_Description of the task_.
Show all lines containing "master" from the data below.

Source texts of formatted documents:

[Start of section]

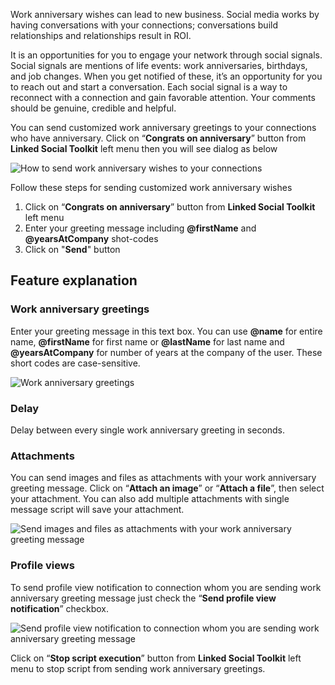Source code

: Work anniversary wishes can lead to new business. Social media works by having conversations with your connections; conversations build relationships and relationships result in ROI.

It is an opportunities for you to engage your network through social signals. Social signals are mentions of life events: work anniversaries, birthdays, and job changes. When you get notified of these, it’s an opportunity for you to reach out and start a conversation. Each social signal is a way to reconnect with a connection and gain favorable attention. Your comments should be genuine, credible and helpful.

You can send customized work anniversary greetings to your connections who have anniversary. Click on “**Congrats on anniversary**” button from **Linked Social Toolkit** left menu then you will see dialog as below

![How to send work anniversary wishes to your connections](https://github.com/ZiaUrR3hman/LinkedSocialToolkit/raw/master/images/How-to-send-work-anniversary-wishes-to-your-connections.png)

Follow these steps for sending customized work anniversary wishes
1. Click on “**Congrats on anniversary**” button from **Linked Social Toolkit** left menu
2. Enter your greeting message including **@firstName** and **@yearsAtCompany** shot-codes
3. Click on "**Send**" button

## Feature explanation
### Work anniversary greetings
Enter your greeting message in this text box. You can use **@name** for entire name, **@firstName** for first name or **@lastName** for last name and **@yearsAtCompany** for number of years at the company of the user. These short codes are case-sensitive. 

![Work anniversary greetings](https://github.com/ZiaUrR3hman/LinkedSocialToolkit/raw/master/images/Work-anniversary-greetings.png)

### Delay
Delay between every single work anniversary greeting in seconds.
### Attachments
You can send images and files as attachments with your work anniversary greeting message. Click on “**Attach an image**” or “**Attach a file**”, then select your attachment. You can also add multiple attachments with single message script will save your attachment.

![Send images and files as attachments with your work anniversary greeting message](https://github.com/ZiaUrR3hman/LinkedSocialToolkit/raw/master/images/send-images-and-files-as-attachments-with-your-message.png)

### Profile views
To send profile view notification to connection whom you are sending work anniversary greeting message just check the “**Send profile view notification**” checkbox.

![Send profile view notification to connection whom you are sending work anniversary greeting message](https://github.com/ZiaUrR3hman/LinkedSocialToolkit/raw/master/images/send-profile-view.png)

Click on “**Stop script execution**” button from **Linked Social Toolkit** left menu to stop script from sending work anniversary greetings.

[End of section]

_Response for this exercise_.
![How to send work anniversary wishes to your connections](https://github.com/ZiaUrR3hman/LinkedSocialToolkit/raw/master/images/How-to-send-work-anniversary-wishes-to-your-connections.png)
![Work anniversary greetings](https://github.com/ZiaUrR3hman/LinkedSocialToolkit/raw/master/images/Work-anniversary-greetings.png)
![Send images and files as attachments with your work anniversary greeting message](https://github.com/ZiaUrR3hman/LinkedSocialToolkit/raw/master/images/send-images-and-files-as-attachments-with-your-message.png)
![Send profile view notification to connection whom you are sending work anniversary greeting message](https://github.com/ZiaUrR3hman/LinkedSocialToolkit/raw/master/images/send-profile-view.png)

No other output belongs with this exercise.